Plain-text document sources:
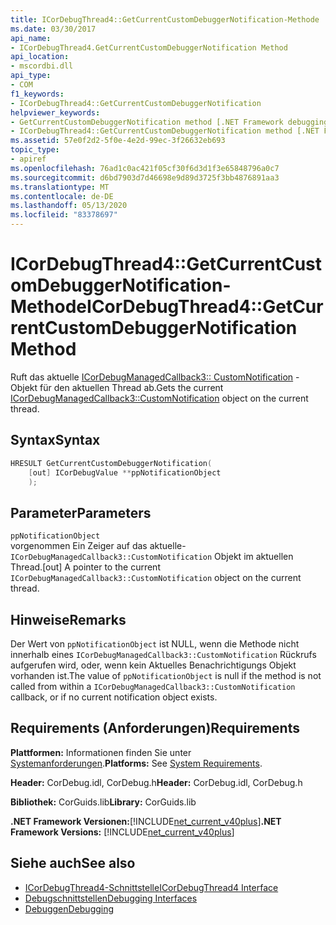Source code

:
 ```yaml
---
title: ICorDebugThread4::GetCurrentCustomDebuggerNotification-Methode
ms.date: 03/30/2017
api_name:
- ICorDebugThread4.GetCurrentCustomDebuggerNotification Method
api_location:
- mscordbi.dll
api_type:
- COM
f1_keywords:
- ICorDebugThread4::GetCurrentCustomDebuggerNotification
helpviewer_keywords:
- GetCurrentCustomDebuggerNotification method [.NET Framework debugging]
- ICorDebugThread4::GetCurrentCustomDebuggerNotification method [.NET Framework debugging]
ms.assetid: 57e0f2d2-5f0e-4e2d-99ec-3f26632eb693
topic_type:
- apiref
ms.openlocfilehash: 76ad1c0ac421f05cf30f6d3d1f3e65848796a0c7
ms.sourcegitcommit: d6bd7903d7d46698e9d89d3725f3bb4876891aa3
ms.translationtype: MT
ms.contentlocale: de-DE
ms.lasthandoff: 05/13/2020
ms.locfileid: "83378697"
---
```

# <a name="icordebugthread4getcurrentcustomdebuggernotification-method"></a><span data-ttu-id="6dcb2-102">ICorDebugThread4::GetCurrentCustomDebuggerNotification-Methode</span><span class="sxs-lookup"><span data-stu-id="6dcb2-102">ICorDebugThread4::GetCurrentCustomDebuggerNotification Method</span></span>

<span data-ttu-id="6dcb2-103">Ruft das aktuelle [ICorDebugManagedCallback3:: CustomNotification](icordebugmanagedcallback3-customnotification-method.md) -Objekt für den aktuellen Thread ab.</span><span class="sxs-lookup"><span data-stu-id="6dcb2-103">Gets the current [ICorDebugManagedCallback3::CustomNotification](icordebugmanagedcallback3-customnotification-method.md) object on the current thread.</span></span>

## <a name="syntax"></a><span data-ttu-id="6dcb2-104">Syntax</span><span class="sxs-lookup"><span data-stu-id="6dcb2-104">Syntax</span></span>

```cpp
HRESULT GetCurrentCustomDebuggerNotification(
    [out] ICorDebugValue **ppNotificationObject
    );
```

## <a name="parameters"></a><span data-ttu-id="6dcb2-105">Parameter</span><span class="sxs-lookup"><span data-stu-id="6dcb2-105">Parameters</span></span>

`ppNotificationObject`\
<span data-ttu-id="6dcb2-106">vorgenommen Ein Zeiger auf das aktuelle- `ICorDebugManagedCallback3::CustomNotification` Objekt im aktuellen Thread.</span><span class="sxs-lookup"><span data-stu-id="6dcb2-106">[out] A pointer to the current `ICorDebugManagedCallback3::CustomNotification` object on the current thread.</span></span>

## <a name="remarks"></a><span data-ttu-id="6dcb2-107">Hinweise</span><span class="sxs-lookup"><span data-stu-id="6dcb2-107">Remarks</span></span>

<span data-ttu-id="6dcb2-108">Der Wert von `ppNotificationObject` ist NULL, wenn die Methode nicht innerhalb eines `ICorDebugManagedCallback3::CustomNotification` Rückrufs aufgerufen wird, oder, wenn kein Aktuelles Benachrichtigungs Objekt vorhanden ist.</span><span class="sxs-lookup"><span data-stu-id="6dcb2-108">The value of `ppNotificationObject` is null if the method is not called from within a `ICorDebugManagedCallback3::CustomNotification` callback, or if no current notification object exists.</span></span>

## <a name="requirements"></a><span data-ttu-id="6dcb2-109">Requirements (Anforderungen)</span><span class="sxs-lookup"><span data-stu-id="6dcb2-109">Requirements</span></span>

<span data-ttu-id="6dcb2-110">**Plattformen:** Informationen finden Sie unter [Systemanforderungen](../../get-started/system-requirements.md).</span><span class="sxs-lookup"><span data-stu-id="6dcb2-110">**Platforms:** See [System Requirements](../../get-started/system-requirements.md).</span></span>

<span data-ttu-id="6dcb2-111">**Header:** CorDebug.idl, CorDebug.h</span><span class="sxs-lookup"><span data-stu-id="6dcb2-111">**Header:** CorDebug.idl, CorDebug.h</span></span>

<span data-ttu-id="6dcb2-112">**Bibliothek:** CorGuids.lib</span><span class="sxs-lookup"><span data-stu-id="6dcb2-112">**Library:** CorGuids.lib</span></span>

<span data-ttu-id="6dcb2-113">**.NET Framework Versionen:**[!INCLUDE[net_current_v40plus](../../../../includes/net-current-v40plus-md.md)]</span><span class="sxs-lookup"><span data-stu-id="6dcb2-113">**.NET Framework Versions:** [!INCLUDE[net_current_v40plus](../../../../includes/net-current-v40plus-md.md)]</span></span>

## <a name="see-also"></a><span data-ttu-id="6dcb2-114">Siehe auch</span><span class="sxs-lookup"><span data-stu-id="6dcb2-114">See also</span></span>

- [<span data-ttu-id="6dcb2-115">ICorDebugThread4-Schnittstelle</span><span class="sxs-lookup"><span data-stu-id="6dcb2-115">ICorDebugThread4 Interface</span></span>](icordebugthread4-interface.md)
- [<span data-ttu-id="6dcb2-116">Debugschnittstellen</span><span class="sxs-lookup"><span data-stu-id="6dcb2-116">Debugging Interfaces</span></span>](debugging-interfaces.md)
- [<span data-ttu-id="6dcb2-117">Debuggen</span><span class="sxs-lookup"><span data-stu-id="6dcb2-117">Debugging</span></span>](index.md)

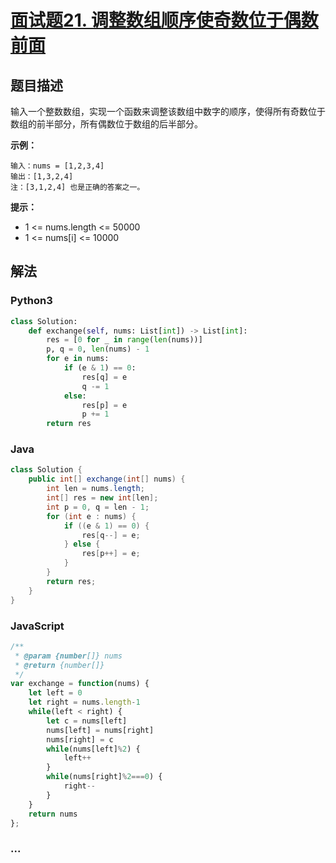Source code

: # [面试题21. 调整数组顺序使奇数位于偶数前面](https://leetcode-cn.com/problems/diao-zheng-shu-zu-shun-xu-shi-qi-shu-wei-yu-ou-shu-qian-mian-lcof/)

## 题目描述
输入一个整数数组，实现一个函数来调整该数组中数字的顺序，使得所有奇数位于数组的前半部分，所有偶数位于数组的后半部分。

**示例：**

```
输入：nums = [1,2,3,4]
输出：[1,3,2,4] 
注：[3,1,2,4] 也是正确的答案之一。
```

**提示：**

- 1 <= nums.length <= 50000
- 1 <= nums[i] <= 10000

## 解法
<!-- tabs:start -->

### **Python3**
```python
class Solution:
    def exchange(self, nums: List[int]) -> List[int]:
        res = [0 for _ in range(len(nums))]
        p, q = 0, len(nums) - 1
        for e in nums:
            if (e & 1) == 0:
                res[q] = e
                q -= 1
            else:
                res[p] = e
                p += 1
        return res
```

### **Java**
```java
class Solution {
    public int[] exchange(int[] nums) {
        int len = nums.length;
        int[] res = new int[len];
        int p = 0, q = len - 1;
        for (int e : nums) {
            if ((e & 1) == 0) {
                res[q--] = e;
            } else {
                res[p++] = e;
            }
        }
        return res;
    }
}
```

### **JavaScript**
```js
/**
 * @param {number[]} nums
 * @return {number[]}
 */
var exchange = function(nums) {
    let left = 0
    let right = nums.length-1
    while(left < right) {
        let c = nums[left]
        nums[left] = nums[right]
        nums[right] = c
        while(nums[left]%2) {
            left++
        }
        while(nums[right]%2===0) {
            right--
        }
    }
    return nums
};
```

### **...**
```

```

<!-- tabs:end -->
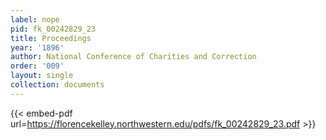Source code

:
 ```yaml
---
label: nope
pid: fk_00242829_23
title: Proceedings
year: '1896'
author: National Conference of Charities and Correction
order: '009'
layout: single
collection: documents
---
```



{{< embed-pdf url=https://florencekelley.northwestern.edu/pdfs/fk_00242829_23.pdf >}}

Exercise aim:
Go through the data and show each line that holds "exchange".

Written reply:
    def exchange(self, nums: List[int]) -> List[int]:
    public int[] exchange(int[] nums) {
var exchange = function(nums) {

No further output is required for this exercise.